John Forbes was born in Gamrie Parish in Banffshire, Scotland, to James Forbes and Sarah Gordon. His father's farm, the Mains of Aberdour, overlooked the North Sea and was four miles west of Pitsligo Castle. In the late 1770’s, his elder brother Thomas (circa 1758 – 1808) joined their maternal uncle John Gordon in Charleston, South Carolina. Gordon had arrived in around 1760, created the trading company James Gordon and Company, and hired William Panton as a clerk in 1765. The Gordon’s company dissolved in 1783 and Panton created Panton, Leslie and Company with fellow Scotsmen Thomas Forbes, John Leslie, William Alexander and Charles McLatchy. The new company expanded into Florida and dominated the Indian trade from St. Augustine to Pensacola.

From 1513 through 1763, Florida had been under Spanish rule. In 1763, Spain traded Florida to Great Britain in exchange for Cuba, which had been captured by the British during the Seven Years' War. The British divided the territory into East Florida and West Florida, which extended to the Mississippi River. As Loyalists, the frontier colonies of East and West Florida declined to send representatives to the Continental Congress and condemned 1776 Declaration of Independence. As an ally of the new United States, Spain captured Pensacola from the British in 1781.
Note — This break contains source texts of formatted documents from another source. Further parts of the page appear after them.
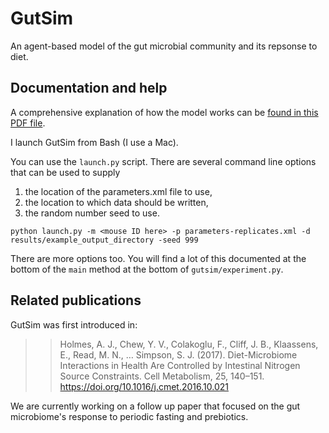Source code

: # GutSim

An agent-based model of the gut microbial community and its repsonse to diet.

## Documentation and help

A comprehensive explanation of how the model works can be [found in this PDF file](doc/gutsim_documentation.pdf).

I launch GutSim from Bash (I use a Mac). 

You can use the `launch.py` script. 
There are several command line options that can be used to supply 
1) the location of the parameters.xml file to use, 
2) the location to which data should be written,
3) the random number seed to use. 

`python launch.py -m <mouse ID here> -p parameters-replicates.xml -d results/example_output_directory -seed 999`

There are more options too. 
You will find a lot of this documented at the bottom of the `main` method at the bottom of `gutsim/experiment.py`.

## Related publications

GutSim was first introduced in:

>> Holmes, A. J., Chew, Y. V., Colakoglu, F., Cliff, J. B., Klaassens, E., Read, M. N., … Simpson, S. J. (2017). Diet-Microbiome Interactions in Health Are Controlled by Intestinal Nitrogen Source Constraints. Cell Metabolism, 25, 140–151. https://doi.org/10.1016/j.cmet.2016.10.021

We are currently working on a follow up paper that focused on the gut microbiome's response to periodic fasting and prebiotics.
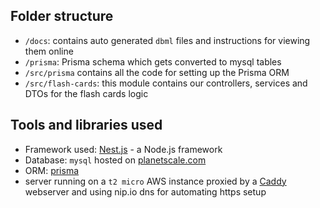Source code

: ## Folder structure

- `/docs`: contains auto generated `dbml` files and instructions for viewing them online
- `/prisma`: Prisma schema which gets converted to mysql tables 
- `/src/prisma` contains all the code for setting up the Prisma ORM
- `/src/flash-cards`: this module contains our controllers, services and DTOs for the flash cards logic

## Tools and libraries used

- Framework used: [Nest.js](https://nestjs.com/) - a Node.js framework
- Database: `mysql` hosted on [planetscale.com](https://planetscale.com/)
- ORM: [prisma](https://www.prisma.io/)
- server running on a `t2 micro` AWS instance proxied by a [Caddy](https://caddyserver.com/) webserver and using nip.io dns for automating https setup
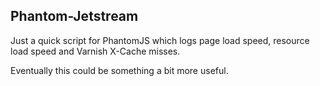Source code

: ## Phantom-Jetstream

Just a quick script for PhantomJS which logs page load speed, resource load speed and Varnish X-Cache misses.

Eventually this could be something a bit more useful.
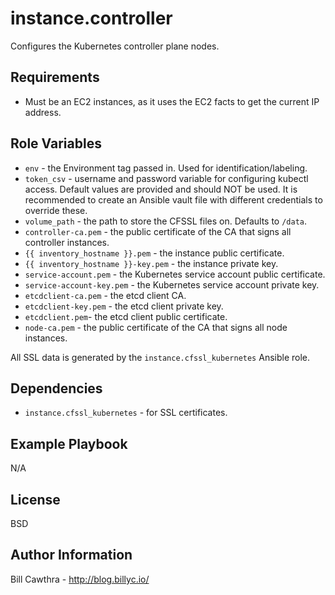instance.controller
=========

Configures the Kubernetes controller plane nodes.

Requirements
------------

- Must be an EC2 instances, as it uses the EC2 facts to get the current IP address.

Role Variables
--------------

- `env` - the Environment tag passed in. Used for identification/labeling.
- `token_csv` - username and password variable for configuring kubectl access.  Default values are provided and should NOT be used.  It is recommended to create an Ansible vault file with different credentials to override these.
- `volume_path` - the path to store the CFSSL files on.  Defaults to `/data`.
- `controller-ca.pem` - the public certificate of the CA that signs all controller instances.
- `{{ inventory_hostname }}.pem` - the instance public certificate.
- `{{ inventory_hostname }}-key.pem` - the instance private key.
- `service-account.pem` - the Kubernetes service account public certificate.
- `service-account-key.pem` - the Kubernetes service account private key.
- `etcdclient-ca.pem` - the etcd client CA.
- `etcdclient-key.pem` - the etcd client private key.
- `etcdclient.pem`- the etcd client public certificate.
- `node-ca.pem` - the public certificate of the CA that signs all node instances.

All SSL data is generated by the `instance.cfssl_kubernetes` Ansible role.

Dependencies
------------

- `instance.cfssl_kubernetes` - for SSL certificates.  

Example Playbook
----------------

N/A

License
-------

BSD

Author Information
------------------

Bill Cawthra - http://blog.billyc.io/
Panton, Leslie & Co., 1796-1848, Pensacola

Panton, Leslie and Company traded primarily with the native nations of Creek, Cherokee, Chickasaw, and Choctaw. Creek Indians had migrated into Florida and formed the Seminole tribe. The Panton trading posts sold a wide variety of merchandise to the Indians. Thomas Forbes prepared a list in 1783 of "Articles of British Manufacture absolutely necessary for the Indians inhabiting the Western frontier of East & West Florida in North America." This included woolen goods, linen and cotton goods, silk handkerchiefs, saddles, leather shoes, rum, brandy, salt, rifles and muskets, lead in bars and bullets, and, mostly importantly, gunpowder. The Native Nations traded for the British goods with deerskins, which required gunpowder to hunt and kill deer.

These Native Nations had served as British allies against both Spanish and Anglo-American forces during the Revolutionary War. With much of their land under Spanish control, the Nations felt abandoned. In late 1782, many Native Nation representatives travelled to St. Augustine to seek reassurances from British officials about their future security against the American westward expansion. To allay their fears, the East Florida British governor granted a license to Panton, Leslie and Company to continue in the Indian trade.
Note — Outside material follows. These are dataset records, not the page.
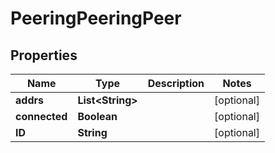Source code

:# PeeringPeeringPeer

## Properties
Name | Type | Description | Notes
------------ | ------------- | ------------- | -------------
**addrs** | **List&lt;String&gt;** |  |  [optional]
**connected** | **Boolean** |  |  [optional]
**ID** | **String** |  |  [optional]
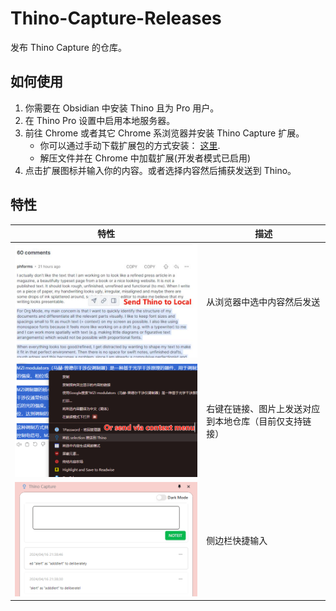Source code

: # Thino-Capture-Releases

发布 Thino Capture 的仓库。

## 如何使用

1. 你需要在 Obsidian 中安装 Thino 且为 Pro 用户。
2. 在 Thino Pro 设置中启用本地服务器。
3. 前往 Chrome 或者其它 Chrome 系浏览器并安装 Thino Capture 扩展。
    - 你可以通过手动下载扩展包的方式安装： [这里](https://github.com/Quorafind/Thino-Capture-Releases/releases/latest/thino-capture.zip).
    - 解压文件并在 Chrome 中加载扩展(开发者模式已启用)
4. 点击扩展图标并输入你的内容。或者选择内容然后捕获发送到 Thino。

## 特性

| 特性                                                                                                            | 描述                          |
|---------------------------------------------------------------------------------------------------------------|-----------------------------|
| ![Capture](https://raw.githubusercontent.com/Quorafind/Thino-Capture-Releases/main/media/select-and-send.png) | 从浏览器中选中内容然后发送               |
| ![Capture](https://raw.githubusercontent.com/Quorafind/Thino-Capture-Releases/main/media/context-menu.png)    | 右键在链接、图片上发送对应到本地仓库（目前仅支持链接） |
| ![Capture](https://raw.githubusercontent.com/Quorafind/Thino-Capture-Releases/main/media/sidebar-panel.png)   | 侧边栏快捷输入                     |




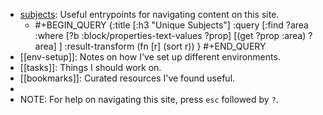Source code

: - [subjects]([[subject]]): Useful entrypoints for navigating content on this site.
	- #+BEGIN_QUERY
	  {:title [:h3 "Unique Subjects"]
	   :query [:find ?area
	    :where
	     [?b :block/properties-text-values ?prop]
	     [(get ?prop :area) ?area]
	   ]
	   :result-transform (fn [r] (sort r))
	  }
	  #+END_QUERY
- [[env-setup]]: Notes on how I've set up different environments.
- [[tasks]]: Things I should work on.
- [[bookmarks]]: Curated resources I've found useful.
-
- NOTE: For help on navigating this site, press `esc` followed by `?`.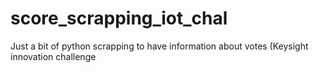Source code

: # score_scrapping_iot_chal
Just a bit of python scrapping to have information about votes (Keysight innovation challenge
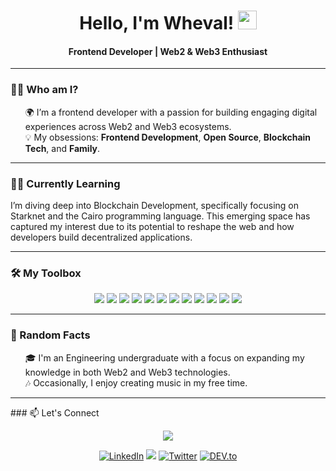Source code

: <h1 align="center">Hello, I'm Wheval! <img src="https://raw.githubusercontent.com/iampavangandhi/iampavangandhi/master/gifs/Hi.gif" width="30px" /></h1>

<h4 align="center">Frontend Developer | Web2 & Web3 Enthusiast</h4>

---

### 🐱‍👤 Who am I?

<ul style="list-style: none;">
  <li>🌍 I’m a frontend developer with a passion for building engaging digital experiences across Web2 and Web3 ecosystems.</li>
  <li>💡 My obsessions: <b>Frontend Development</b>, <b>Open Source</b>, <b>Blockchain Tech</b>, and <b>Family</b>.</li>
</ul>

---

### 🤸‍♂️ Currently Learning

I’m diving deep into Blockchain Development, specifically focusing on Starknet and the Cairo programming language. This emerging space has captured my interest due to its potential to reshape the web and how developers build decentralized applications.

---

### 🛠 My Toolbox

<p align="center">
  <img src="https://img.shields.io/badge/-HTML5-000000?style=for-the-badge&logo=HTML5" />
  <img src="https://img.shields.io/badge/-CSS3-000000?style=for-the-badge&logo=CSS3" />
  <img src="https://img.shields.io/badge/tailwindcss-000000?style=for-the-badge&logo=tailwind-css&logoColor=white" />
  <img src="https://img.shields.io/badge/-JavaScript-000000?style=for-the-badge&logo=javascript" />
  <img src="https://img.shields.io/badge/-React-000000?style=for-the-badge&logo=react" />
  <img src="https://img.shields.io/badge/-Cairo-000000?style=for-the-badge&logo=cairo" />
  <img src="https://img.shields.io/badge/Next-black?style=for-the-badge&logo=next.js&logoColor=white" />
  <img src="https://img.shields.io/badge/-Redux-000000?style=for-the-badge&logo=redux&logoColor=white" />
  <img src="https://img.shields.io/badge/-npm-000000?style=for-the-badge&logo=npm" />
  <img src="https://img.shields.io/badge/-TypeScript-000000?style=for-the-badge&logo=typescript" />
  <img src="http://img.shields.io/badge/-Git-000000?style=for-the-badge&logo=Git" />
  <img src="http://img.shields.io/badge/-Figma-000000?style=for-the-badge&logo=figma" />
</p>

---

### 🔮 Random Facts

<ul style="list-style: none;">
  <li>🎓 I'm an Engineering undergraduate with a focus on expanding my knowledge in both Web2 and Web3 technologies.</li>
  <li>🎶 Occasionally, I enjoy creating music in my free time.</li>
</ul>

---

<div align="center">
<!--   <a href="#" title="Wheval">
    <img width="500" src="https://github-readme-stats.vercel.app/api/top-langs/?username=wheval&hide=c%23,powershell,Mathematica,Ruby,Objective-C,Objective-C%2b%2b,Cuda&title_color=ffffff&text_color=ffffff&icon_color=61dafb&bg_color=000000&langs_count=8&layout=compact&border_color=61dafb&hide_border=true" />
    <br/>
  </a> -->
<!--   <a href="#" title="Wheval">
    <img width="500" src="https://github-readme-stats.vercel.app/api?username=wheval&show_icons=true&theme=react&title_color=ffffff&bg_color=000000&border_color=ffffff&hide_border=true" />
  </a> -->
<!--   <p><img width="500" align="center" src="https://github-readme-streak-stats.herokuapp.com/?user=wheval&theme=highcontrast&title_color=ffffff&text_color=ffffff&icon_color=61dafb&bg_color=000000&border_color=61dafb&hide_border=true" alt="wheval" /></p> -->
</div>

<!--->

### 📫 Let's Connect

<div align="center">
  <p align="">
    <a href="https://www.codewars.com/users/wheval" target="_blank"><img src="https://www.codewars.com/users/wheval/badges/micro"/></a>
  </p>
  
  <a href="https://www.linkedin.com/in/wheval/" target="_blank"><img src="https://img.shields.io/badge/LinkedIn-%230077B5.svg?&style=flat-square&logo=linkedin&logoColor=white" alt="LinkedIn"></a>
  <a target="_blank" href="mailto:whevalmezeegbe@gmail.com"><img src="https://img.shields.io/badge/-Gmail-black?&style=flat-square&logo=Gmail&logoColor=white&link=mailto:whevalmezeegbe@gmail.com"></a> 
  <a href="https://twitter.com/whevaldev" target="_blank"><img src="https://img.shields.io/badge/Twitter-%231877F2.svg?&style=flat-square&logo=twitter&logoColor=white" alt="Twitter"></a>
  <a href="https://dev.to/whevaltech" target="_blank"><img src="https://img.shields.io/badge/DEV-%230A0A0A.svg?&style=flat-square&logo=DEV.to&logoColor=white" alt="DEV.to"></a>
</div>
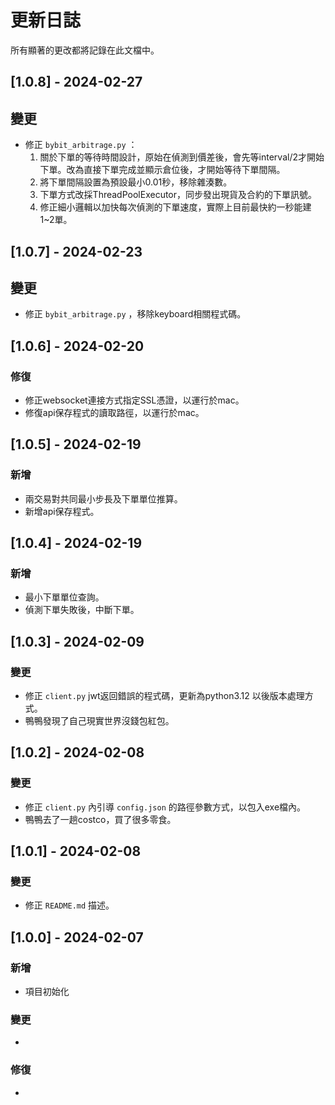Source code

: # 更新日誌

所有顯著的更改都將記錄在此文檔中。

## [1.0.8] - 2024-02-27
## 變更
- 修正 `bybit_arbitrage.py` ：
    1. 關於下單的等待時間設計，原始在偵測到價差後，會先等interval/2才開始下單。改為直接下單完成並顯示倉位後，才開始等待下單間隔。
    2. 將下單間隔設置為預設最小0.01秒，移除雜湊數。
    3. 下單方式改採ThreadPoolExecutor，同步發出現貨及合約的下單訊號。
    4. 修正細小邏輯以加快每次偵測的下單速度，實際上目前最快約一秒能建1~2單。

## [1.0.7] - 2024-02-23
## 變更
- 修正 `bybit_arbitrage.py` ，移除keyboard相關程式碼。

## [1.0.6] - 2024-02-20
### 修復
- 修正websocket連接方式指定SSL憑證，以運行於mac。
- 修復api保存程式的讀取路徑，以運行於mac。

## [1.0.5] - 2024-02-19
### 新增
- 兩交易對共同最小步長及下單單位推算。
- 新增api保存程式。

## [1.0.4] - 2024-02-19
### 新增
- 最小下單單位查詢。
- 偵測下單失敗後，中斷下單。

## [1.0.3] - 2024-02-09
### 變更
- 修正 `client.py` jwt返回錯誤的程式碼，更新為python3.12 以後版本處理方式。
- 鴨鴨發現了自己現實世界沒錢包紅包。

## [1.0.2] - 2024-02-08
### 變更
- 修正 `client.py` 內引導 `config.json` 的路徑參數方式，以包入exe檔內。
- 鴨鴨去了一趟costco，買了很多零食。

## [1.0.1] - 2024-02-08
### 變更
- 修正 `README.md` 描述。

## [1.0.0] - 2024-02-07
### 新增
- 項目初始化
### 變更
- 
### 修復
- 
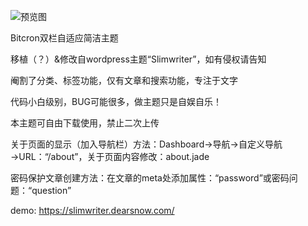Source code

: ![预览图](https://github.com/yamakong/Bitcron-template-Slimwriter/blob/master/000.png)

Bitcron双栏自适应简洁主题

移植（？）&修改自wordpress主题“Slimwriter”，如有侵权请告知

阉割了分类、标签功能，仅有文章和搜索功能，专注于文字

代码小白级别，BUG可能很多，做主题只是自娱自乐！

本主题可自由下载使用，禁止二次上传

关于页面的显示（加入导航栏）方法：Dashboard→导航→自定义导航→URL：“/about”，关于页面内容修改：about.jade

密码保护文章创建方法：在文章的meta处添加属性：“password”或密码问题：“question”

demo: https://slimwriter.dearsnow.com/
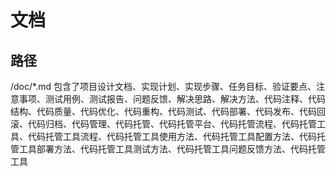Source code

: # 文档

## 路径
/doc/*.md
包含了项目设计文档、实现计划、实现步骤、任务目标、验证要点、注意事项、测试用例、测试报告、问题反馈、解决思路、解决方法、代码注释、代码结构、代码质量、代码优化、代码重构、代码测试、代码部署、代码发布、代码回滚、代码归档、代码管理、代码托管、代码托管平台、代码托管流程、代码托管工具、代码托管工具流程、代码托管工具使用方法、代码托管工具配置方法、代码托管工具部署方法、代码托管工具测试方法、代码托管工具问题反馈方法、代码托管工具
However, the 1783 Peace of Paris ended the Revolutionary War and returned all of Florida to Spanish control. Panton, Leslie and Company, convinced the Spanish government that their services were critical to the security of both Floridas and the prevention of United States expansionism. This was the political and economic environment when John Forbes joined Panton, Leslie and Company in 1784. With the endorsement of the Spanish government, the company expanded the number of their trading outposts, especially in West Florida. John Forbes became a partner in 1792 and, after William Panton's death in 1801, he created John Forbes & Company with the assets of its precursor trading firm.
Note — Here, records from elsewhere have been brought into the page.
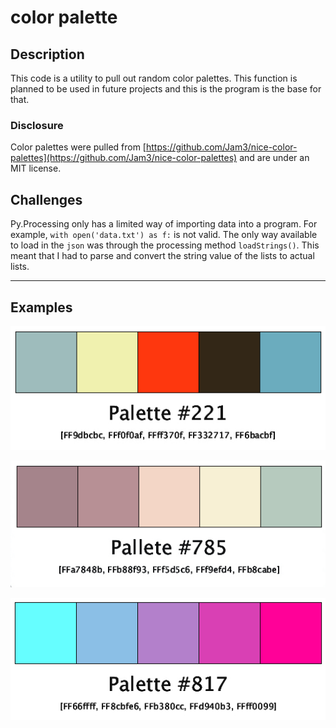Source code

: # color palette

## Description

This code is a utility to pull out random color palettes. This function is planned to be used in future projects and this is the program is the base for that.

### Disclosure

Color palettes were pulled from [https://github.com/Jam3/nice-color-palettes](https://github.com/Jam3/nice-color-palettes) and are under an MIT license. 

## Challenges

Py.Processing only has a limited way of importing data into a program. For example, `with open('data.txt') as f:` is not valid. The only way available to load in the `json` was through the processing method `loadStrings()`. This meant that I had to parse and convert the string value of the lists to actual lists.


---
## Examples

![color-palette](./color-palette2.png)

![color-palette](./color-palette.png)

![color-palette](./color-palette3.png)

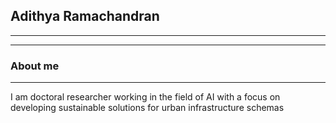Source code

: ## Adithya Ramachandran
-------------------------------------------------
-------------------------------------------------


### About me
-------------------------------

I am doctoral researcher working in the field of AI with a focus on developing sustainable solutions for urban infrastructure schemas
The southeastern Native Nations became dependent on manufactured goods but could not supply enough deerskins to support their needs. Like other frontier traders, John Forbes and Company also handled bills of exchange with their London factors and advanced cash and credit as needed. By 1803, the Native Nations racked up large debts: the Creek (including the Upper Creek, Lower Creek, and Seminoles) owed $113,512, Choctaw owed $46,091, Chickasaw owed $11,178, and the Cherokee owed $2,358. In addition to the trading deficits, John Forbes insisted that the Lower Creeks and Seminoles owed his company a large debt due to their two robberies of the trading post on the Wakulla River in 1792 and 1800.

U.S. government representatives met with John Forbes and discussed using his company as an intermediary with the Native Nations. Forbes was encouraged to accept land grants in exchange for settling the debts with the Creek, Choctaw, Chickasaw, and Cherokee. In 1804, Forbes discussed the plan with Henry Dearborn, the U.S. Secretary of War. Dearborn approved the plan and the fee of $77,000.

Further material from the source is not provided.